REQUIRED WORK:
Give back, exactly as written, the lines from the first line of the data below through the line with "Precision and recall are", and omit the pictures.

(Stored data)
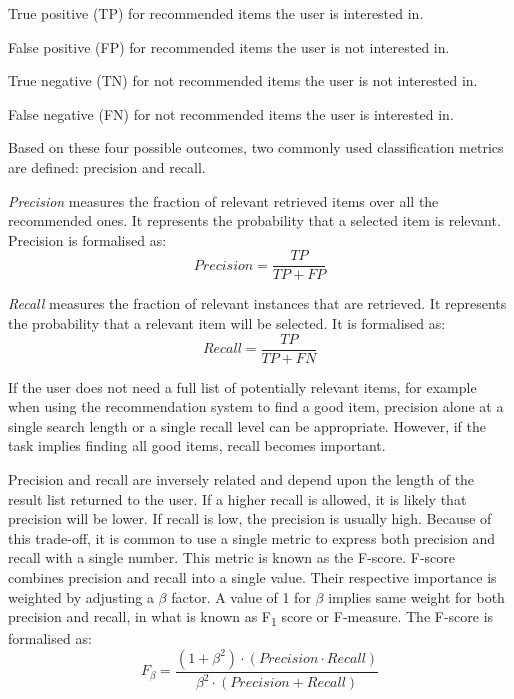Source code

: \begin{description}
		\begin{description}
			\item True positive (TP) for recommended items the user is interested in.
			\item False positive (FP) for recommended items the user is not interested in.
			\item True negative (TN) for not recommended items the user is not interested in.
			\item False negative (FN) for not recommended items the user is  interested in.
		\end{description}

		Based on these four possible outcomes, two commonly used classification metrics are defined: precision and recall.

		\begin{description}
			\item \emph{Precision} measures the fraction of relevant retrieved items over all the recommended ones. It represents the probability that a selected item is relevant. Precision is formalised as:
			\begin{equation}\label{precision} 
			Precision = \frac{TP}{TP + FP}
			\end{equation}


			\item \emph{Recall} measures the fraction of relevant instances that are retrieved. It represents the probability that a relevant item will be selected. It is formalised as:
			\begin{equation}\label{recall} 
			Recall = \frac{TP}{TP + FN}
			\end{equation}
		\end{description}

If the user does not need a full list of potentially relevant items, for example when using the recommendation system to find a good item, precision alone at a single search length or a single recall level can be appropriate. However, if the task implies finding all good items, recall becomes important. 

Precision and recall are inversely related and depend upon the length of the result list returned to the user. If a higher recall is allowed, it is likely that precision will be lower. If recall is low, the precision is usually high. Because of this trade-off, it is common to use a single metric to express both precision and recall with a single number. This metric is known as the F-score.
F-score combines precision and recall into a single value. Their respective importance is weighted by adjusting a $\beta$ factor. A value of 1 for $\beta$ implies same weight for both precision and recall, in what is known as F\textsubscript{1} score or F-measure. The F-score is formalised as:
		\begin{equation}\label{fscore} 
		F_\beta = \frac{(1 + \beta^2) \cdot (Precision \cdot Recall)}
					{\beta^2 \cdot (Precision + Recall)}
		\end{equation}


\end{description}
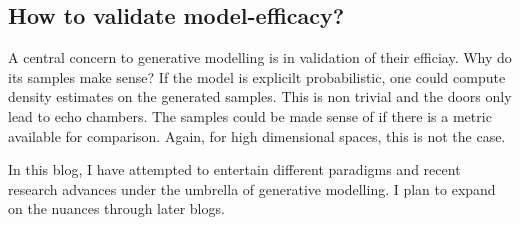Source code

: \documentclass[twoside]{article}
\begin{document}
\subsection{How to validate model-efficacy?} %
\label{sub:how_to_validate}

A central concern to generative modelling is in validation of their efficiay. Why do its samples make sense? If the model is explicilt probabilistic, one could compute density estimates on the generated samples. This is non trivial and the doors only lead to echo chambers. The samples could be made sense of if there is a metric available for comparison. Again, for high dimensional spaces, this is not the case. 

In this blog, I have attempted to entertain different paradigms and recent research advances under the umbrella of generative modelling. I plan to expand on the nuances through later blogs.
\end{document}

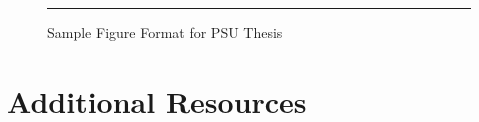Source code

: \documentclass{psu-thesis}
\begin{document}
\lipsum[31]

\begin{figure}[htbp]
\centering
\rule{8cm}{6cm} %
\caption{Sample Figure Format for PSU Thesis}
\end{figure}

\chapter{Additional Resources}

\lipsum[32-35]
\end{document}
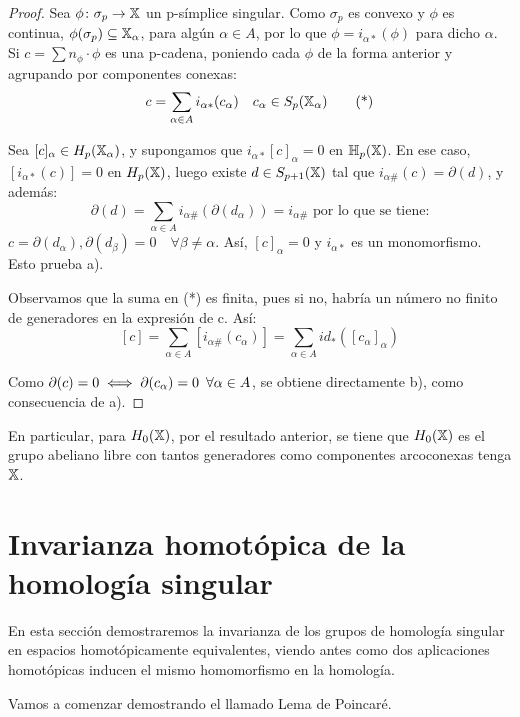 \begin{proof}
  Sea $\phi \colon \sigma_p \to {\mathbb X}$ un p-símplice singular. Como $\sigma_p$ es convexo y $\phi$ es continua, $\phi(\sigma_p) \subseteq {\mathbb X}_\alpha$, para algún
  $\alpha \in A$, por lo que $\phi = i_{\alpha*}(\phi)$ para dicho $\alpha$. \\
  Si $c = \sum n_\phi \cdot \phi$ es una p-cadena, poniendo cada $\phi$ de la forma anterior y agrupando por componentes conexas:
  \begin{equation}
    c = \sum\limits_{\alpha \in A} i_{\alpha*}(c_\alpha) \quad c_\alpha \in S_p({\mathbb X}_\alpha)  \tag{*}
  \end{equation}

  Sea $[c]_\alpha \in H_p({\mathbb X}_\alpha)$, y supongamos que $i_{\alpha*}[c]_\alpha = 0$ en ${\mathbb H}_p({\mathbb X})$. En ese caso, $[i_{\alpha*}(c)] = 0$ en $H_p({\mathbb X})$,
  luego existe $d \in S_{p+1}({\mathbb X})$ tal que $i_{\alpha\#}(c) = \partial(d)$, y además:
  \[\partial(d) = \sum\limits_{\alpha \in A} i_{\alpha\#}(\partial(d_\alpha)) = i_{\alpha\#} \text{ por lo que se tiene:} \]
  $c = \partial(d_\alpha), \partial(d_\beta) = 0 \quad \forall \beta \neq \alpha$. Así, $[c]_\alpha = 0$ y $i_{\alpha*}$ es un monomorfismo.
  Esto prueba a).

  Observamos que la suma en (*) es finita, pues si no, habría un número no finito de generadores en la expresión de c. Así:
  \[  [c] = \sum\limits_{\alpha \in A} [i_{\alpha\#}(c_\alpha)] =  \sum\limits_{\alpha \in A} id_*([c_\alpha]_\alpha)\]

  Como $\partial(c) = 0 \iff \partial(c_\alpha) = 0 \hspace{0.5em} \forall \alpha \in A$, se obtiene directamente b), como consecuencia de a).
\end{proof}

En particular, para $H_0({\mathbb X})$, por el resultado anterior, se tiene que $H_0({\mathbb X})$ es el grupo abeliano libre con tantos generadores como
componentes arcoconexas tenga ${\mathbb X}$.

\section{Invarianza homotópica de la homología singular}

En esta sección demostraremos la invarianza de los grupos de homología singular en espacios homotópicamente equivalentes, viendo antes como
dos aplicaciones homotópicas inducen el mismo homomorfismo en la homología.

Vamos a comenzar demostrando el llamado Lema de Poincaré.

RESPONSE TO THIS TASK:
Source code

: \begin{description}
		\begin{description}
			\item True positive (TP) for recommended items the user is interested in.
			\item False positive (FP) for recommended items the user is not interested in.
			\item True negative (TN) for not recommended items the user is not interested in.
			\item False negative (FN) for not recommended items the user is  interested in.
		\end{description}

		Based on these four possible outcomes, two commonly used classification metrics are defined: precision and recall.

		\begin{description}
			\item \emph{Precision} measures the fraction of relevant retrieved items over all the recommended ones. It represents the probability that a selected item is relevant. Precision is formalised as:
			\begin{equation}\label{precision} 
			Precision = \frac{TP}{TP + FP}
			\end{equation}


			\item \emph{Recall} measures the fraction of relevant instances that are retrieved. It represents the probability that a relevant item will be selected. It is formalised as:
			\begin{equation}\label{recall} 
			Recall = \frac{TP}{TP + FN}
			\end{equation}
		\end{description}

If the user does not need a full list of potentially relevant items, for example when using the recommendation system to find a good item, precision alone at a single search length or a single recall level can be appropriate. However, if the task implies finding all good items, recall becomes important. 

Precision and recall are inversely related and depend upon the length of the result list returned to the user. If a higher recall is allowed, it is likely that precision will be lower. If recall is low, the precision is usually high. Because of this trade-off, it is common to use a single metric to express both precision and recall with a single number. This metric is known as the F-score.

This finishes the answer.